Jouher teneva costantemente aggiornato il marito sulla crescita della figlia, sui suoi traguardi, sulle sue preoccupazioni e sulle sue difficoltà quotidiane. "Gli scrivevo sulla tela della tenda, piangendo, lamentandomi, brontolando e parlando come se lui fosse lì." Fece una pausa, poi con voce rotta disse: "La jihad è la mia anima, e quando l'ho perso, ho perso la mia anima."

Alla fine, Jouher si è messa in contatto con la Commissione palestinese per gli affari dei detenuti e degli ex detenuti, che ha cercato di assegnare un avvocato a suo marito, senza però riuscirci. Ciononostante, è riuscita a mandargli un messaggio: "Tua moglie e tua figlia sono vive".

«L'avvocato mi ha detto che Jihad era stato informato che la sua famiglia a Gaza era stata uccisa e, quando ha saputo la verità, non avrebbe potuto essere più felice», ha ricordato. «Mi ha chiesto di Sham, se avesse iniziato a camminare e a parlare».

Jouher ha condiviso senza esitazione il suo punto di vista sulla legge sulla pena di morte, affermando: "Non riesco a convincermi di essa, forse non ci proverei nemmeno. Ho un forte yaqin, una profonda convinzione, che Dio non ci abbandoni, né abbandoni loro né le loro famiglie".

«Solo pochi giorni fa sono andata al mercato a comprargli vestiti e le cose che gli piacciono, così che quando verrà rilasciato troverà tutto preparato con cura», ha aggiunto con pacato ottimismo. «Credo, nel profondo del mio cuore, che verrà liberato».

Jouher ha concluso il suo intervento esortando il mondo a rivolgere l'attenzione ai prigionieri palestinesi, a dare voce alle loro istanze e a difendere il loro inalienabile diritto alla vita.

Molte organizzazioni internazionali per i diritti umani, come Amnesty International, insieme a governi stranieri come il Regno Unito, la Francia, la Germania e l'Italia, oltre all'Autorità Palestinese, hanno chiesto l'abrogazione della legge israeliana, denunciandola come una legge brutale e razzista. Tuttavia, sia Yusuf che Diab esprimono la preoccupazione che questa legge possa essere il preludio a ulteriori violazioni da parte di Israele, più gravi e più aggressive.
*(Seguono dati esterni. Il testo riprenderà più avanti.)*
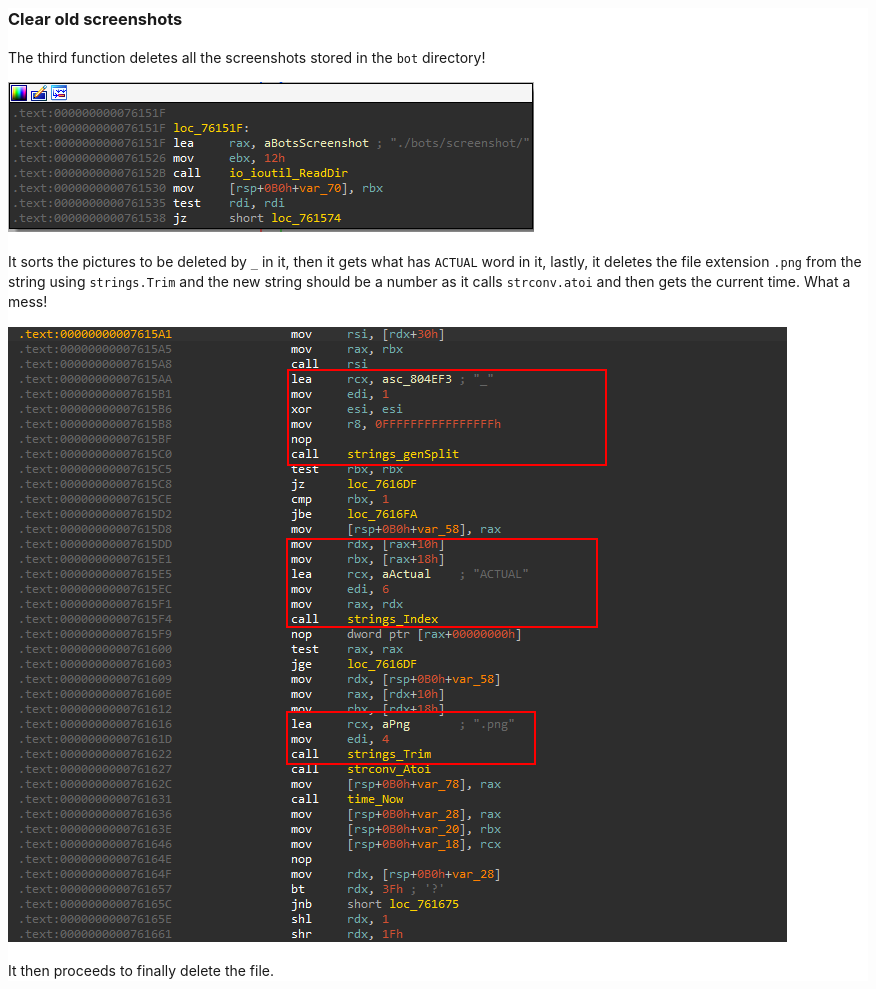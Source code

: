 ### Clear old screenshots

The third function deletes all the screenshots stored in the `bot` directory!

![Untitled](Aurora%20Stealer%20Builder%2071154b54173740119405bcc7b0c65504/Untitled%2018.png)

It sorts the pictures to be deleted by `_` in it, then it gets what has `ACTUAL` word in it, lastly, it deletes the file extension `.png` from the string using `strings.Trim` and the new string should be a number as it calls `strconv.atoi` and then gets the current time. What a mess!

![Untitled](Aurora%20Stealer%20Builder%2071154b54173740119405bcc7b0c65504/Untitled%2019.png)

It then proceeds to finally delete the file.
Oggi, 17 aprile, si celebra la Giornata dei Prigionieri Palestinesi, in cui i palestinesi commemorano la memoria di coloro che sono detenuti nelle carceri israeliane e si battono per la loro libertà. Quest'anno, la nuova pena di morte in Israele pesa in modo particolare sulla comunità palestinese, mentre lottiamo per la liberazione dei nostri cari rinchiusi dietro le sbarre.

Questa legge non deve entrare in vigore. La speranza non deve essere giustiziata.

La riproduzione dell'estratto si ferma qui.